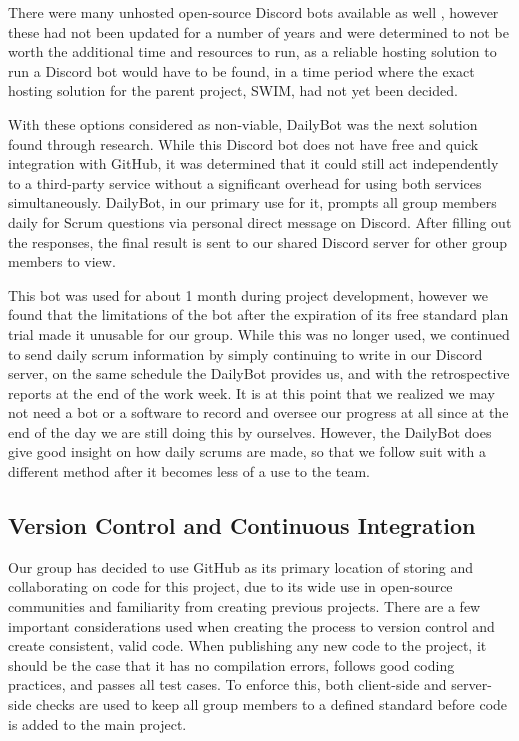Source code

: \documentclass[
    paper=letter,
    parskip=half,
    fontsize=12pt,
    titlepage=firstiscover,
    toc=bibliography,
    numbers=endperiod
]{scrartcl}
\begin{document}
There were many unhosted open-source Discord bots available as well
\cite{austen-scrum-bot, navn-standup-bot, fijter-standup-bot,
    vivek-scrum-bot}, however these had not been updated for a number of
years and were determined to not be worth the additional time and
resources to run, as a reliable hosting solution to run a Discord bot
would have to be found, in a time period where the exact hosting
solution for the parent project, SWIM, had not yet been decided.

With these options considered as non-viable, DailyBot \cite{dailybot}
was the next solution found through research. While this Discord bot
does not have free and quick integration with GitHub, it was determined
that it could still act independently to a third-party service without a
significant overhead for using both services simultaneously. DailyBot,
in our primary use for it, prompts all group members daily for Scrum
questions via personal direct message on Discord. After filling out the
responses, the final result is sent to our shared Discord server for
other group members to view.

This bot was used for about 1 month during project development, however
we found that the limitations of the bot after the expiration of its
free standard plan trial made it unusable for our group. While this was
no longer used, we continued to send daily scrum information by simply
continuing to write in our Discord server, on the same schedule the
DailyBot provides us, and with the retrospective reports at the end of
the work week. It is at this point that we realized we may not need a
bot or a software to record and oversee our progress at all since at the
end of the day we are still doing this by ourselves. However, the
DailyBot does give good insight on how daily scrums are made, so that we
follow suit with a different method after it becomes less of a use to
the team.

\subsection{Version Control and Continuous Integration}
\label{subsec:version-control-and-ci}

Our group has decided to use GitHub as its primary location of storing
and collaborating on code for this project, due to its wide use in
open-source communities and familiarity from creating previous projects.
There are a few important considerations used when creating the process
to version control and create consistent, valid code. When publishing
any new code to the project, it should be the case that it has no
compilation errors, follows good coding practices, and passes all test
cases. To enforce this, both client-side and server-side checks are used
to keep all group members to a defined standard before code is added to
the main project.
\end{document}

■ ■ ■

Work task - Look through the material above and print exactly the lines from the one containing "follow suit with" to the one containing "There are a", both included, and nothing more.

Problem solution -
follow suit with a different method after it becomes less of a use to
the team.

\subsection{Version Control and Continuous Integration}
\label{subsec:version-control-and-ci}

Our group has decided to use GitHub as its primary location of storing
and collaborating on code for this project, due to its wide use in
open-source communities and familiarity from creating previous projects.
There are a few important considerations used when creating the process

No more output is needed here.